DNA  (short for deoxyribonucleic acid) A long, spiral-shaped molecule inside most living cells that carries genetic instructions. In all living things, from plants and animals to microbes, these instructions tell cells which molecules to make.

diesel   Heavier and oilier than gasoline, diesel is another type of fuel made from crude oil. It’s used to power many engines — not only in cars and trucks but also to power some industrial motors — that don’t rely on spark plugs to ignite the fuel.

epigenetic changes  Molecular switches that can turn a gene on or off. Methyl groups — chemical clusters each made of one carbon and three hydrogen atoms — latch onto DNA near a gene. It’s these methyl groups that can alter the programmed activity of a gene. Individuals can acquire an epigenetic change at any time during their lives.

exhaust   (in engineering) The gases and fine particles emitted — often at high speed and/or pressure — by combustion (burning) or by the heating of air. Exhaust gases are usually a form of waste.

gene  A segment of DNA that codes, or holds instructions, for producing a protein. Offspring inherit genes from their parents. Genes influence how an organism looks and behaves.

hydrogen  The lightest element in the universe. As a gas, it is colorless, odorless and highly flammable. It’s an integral part of many fuels, fats and chemicals that make up living tissues.

methylation  (in chemistry) The attachment to some molecule of a methyl group — a carbon atom holding onto three hydrogen atoms. Removal of this methyl group is known as demethylation.

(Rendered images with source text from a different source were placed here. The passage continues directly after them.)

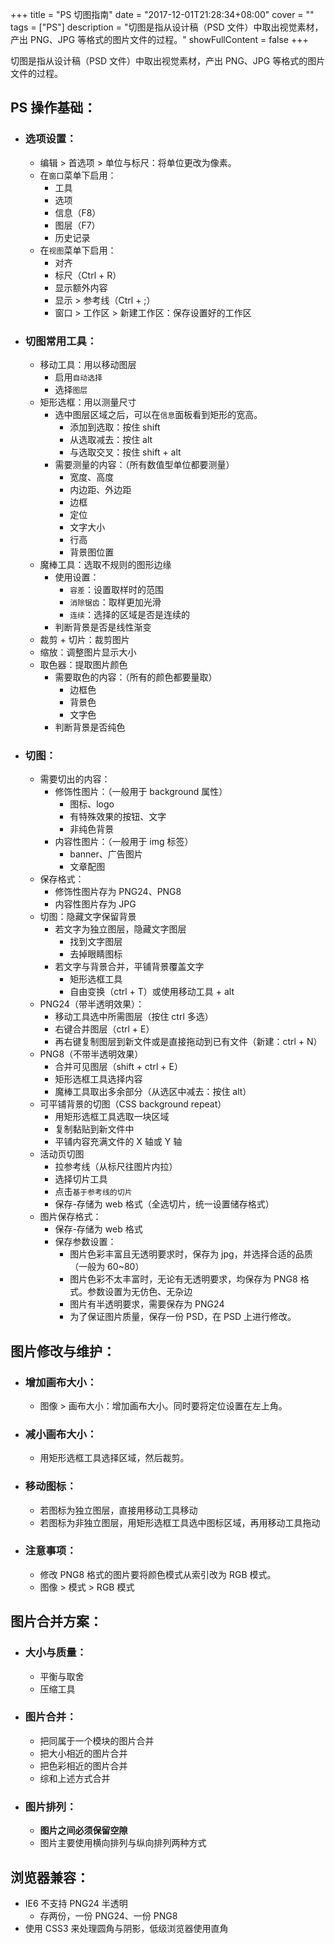 +++
title = "PS 切图指南"
date = "2017-12-01T21:28:34+08:00"
cover = ""
tags = ["PS"]
description = "切图是指从设计稿（PSD 文件）中取出视觉素材，产出 PNG、JPG 等格式的图片文件的过程。"
showFullContent = false
+++

切图是指从设计稿（PSD 文件）中取出视觉素材，产出 PNG、JPG 等格式的图片文件的过程。

## PS 操作基础：

- ### 选项设置：

  - 编辑 > 首选项 > 单位与标尺：将单位更改为像素。
  - 在`窗口`菜单下启用：
    - 工具
    - 选项
    - 信息（F8）
    - 图层（F7）
    - 历史记录
  - 在`视图`菜单下启用：
    - 对齐
    - 标尺（Ctrl + R）
    - 显示额外内容
    - 显示 > 参考线（Ctrl + ;）
    - 窗口 > 工作区 > 新建工作区：保存设置好的工作区

- ### 切图常用工具：

  - 移动工具：用以移动图层
    - 启用`自动选择`
    - 选择`图层`
  - 矩形选框：用以测量尺寸
    - 选中图层区域之后，可以在`信息`面板看到矩形的宽高。
      - 添加到选取：按住 shift
      - 从选取减去：按住 alt
      - 与选取交叉：按住 shift + alt
    - 需要测量的内容：（所有数值型单位都要测量）
      - 宽度、高度
      - 内边距、外边距
      - 边框
      - 定位
      - 文字大小
      - 行高
      - 背景图位置
  - 魔棒工具：选取不规则的图形边缘
    - 使用设置：
      - `容差`：设置取样时的范围
      - `消除锯齿`：取样更加光滑
      - `连续`：选择的区域是否是连续的
    - 判断背景是否是线性渐变
  - 裁剪 + 切片：裁剪图片
  - 缩放：调整图片显示大小
  - 取色器：提取图片颜色
    - 需要取色的内容：（所有的颜色都要量取）
      - 边框色
      - 背景色
      - 文字色
    - 判断背景是否纯色

- ### 切图：

  - 需要切出的内容：
    - 修饰性图片：（一般用于 background 属性）
      - 图标、logo
      - 有特殊效果的按钮、文字
      - 非纯色背景
    - 内容性图片：（一般用于 img 标签）
      - banner、广告图片
      - 文章配图
  - 保存格式：
    - 修饰性图片存为 PNG24、PNG8
    - 内容性图片存为 JPG
  - 切图：隐藏文字保留背景
    - 若文字为独立图层，隐藏文字图层
      - 找到文字图层
      - 去掉眼睛图标
    - 若文字与背景合并，平铺背景覆盖文字
      - 矩形选框工具
      - 自由变换（ctrl + T）或使用移动工具 + alt
  - PNG24（带半透明效果）：
    - 移动工具选中所需图层（按住 ctrl 多选）
    - 右键合并图层（ctrl + E）
    - 再右键复制图层到新文件或是直接拖动到已有文件（新建：ctrl + N）
  - PNG8（不带半透明效果）
    - 合并可见图层（shift + ctrl + E）
    - 矩形选框工具选择内容
    - 魔棒工具取出多余部分（从选区中减去：按住 alt）
  - 可平铺背景的切图（CSS background repeat）
    - 用矩形选框工具选取一块区域
    - 复制黏贴到新文件中
    - 平铺内容充满文件的 X 轴或 Y 轴
  - 活动页切图
    - 拉参考线（从标尺往图片内拉）
    - 选择切片工具
    - 点击`基于参考线的切片`
    - 保存-存储为 web 格式（全选切片，统一设置储存格式）
  - 图片保存格式：
    - 保存-存储为 web 格式
    - 保存参数设置：
      - 图片色彩丰富且无透明要求时，保存为 jpg，并选择合适的品质（一般为 60~80）
      - 图片色彩不太丰富时，无论有无透明要求，均保存为 PNG8 格式。参数设置为无仿色、无杂边
      - 图片有半透明要求，需要保存为 PNG24
      - 为了保证图片质量，保存一份 PSD，在 PSD 上进行修改。

## 图片修改与维护：

- ### 增加画布大小：

  - 图像 > 画布大小：增加画布大小。同时要将定位设置在左上角。

- ### 减小画布大小：

  - 用矩形选框工具选择区域，然后裁剪。

- ### 移动图标：

  - 若图标为独立图层，直接用移动工具移动
  - 若图标为非独立图层，用矩形选框工具选中图标区域，再用移动工具拖动

- ### **注意事项**：
  - 修改 PNG8 格式的图片要将颜色模式从索引改为 RGB 模式。
  - 图像 > 模式 > RGB 模式

## 图片合并方案：

- ### 大小与质量：

  - 平衡与取舍
  - 压缩工具

- ### 图片合并：

  - 把同属于一个模块的图片合并
  - 把大小相近的图片合并
  - 把色彩相近的图片合并
  - 综和上述方式合并

- ### 图片排列：

  - **图片之间必须保留空隙**
  - 图片主要使用横向排列与纵向排列两种方式

## 浏览器兼容：

- IE6 不支持 PNG24 半透明
  - 存两份，一份 PNG24、一份 PNG8
- 使用 CSS3 来处理圆角与阴影，低级浏览器使用直角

methyl group  (in chemistry) Three hydrogen atoms bonded, chemically, to a carbon atom. This amazingly common quartet of atoms is then attached — through the carbon — to some other molecule. (in genetics) When attached to a gene, the methyl group can act like a new switch to turn the gene’s activity on or off, up or down.

molecule  An electrically neutral group of atoms that represents the smallest possible amount of a chemical compound. Molecules can be made of single types of atoms or of different types. For example, the oxygen in the air is made of two oxygen atoms (O2), but water is made of two hydrogen atoms and one oxygen atom (H2O).

toxic  Poisonous or able to harm or kill cells, tissues or whole organisms. The measure of risk posed by such a poison is its toxicity.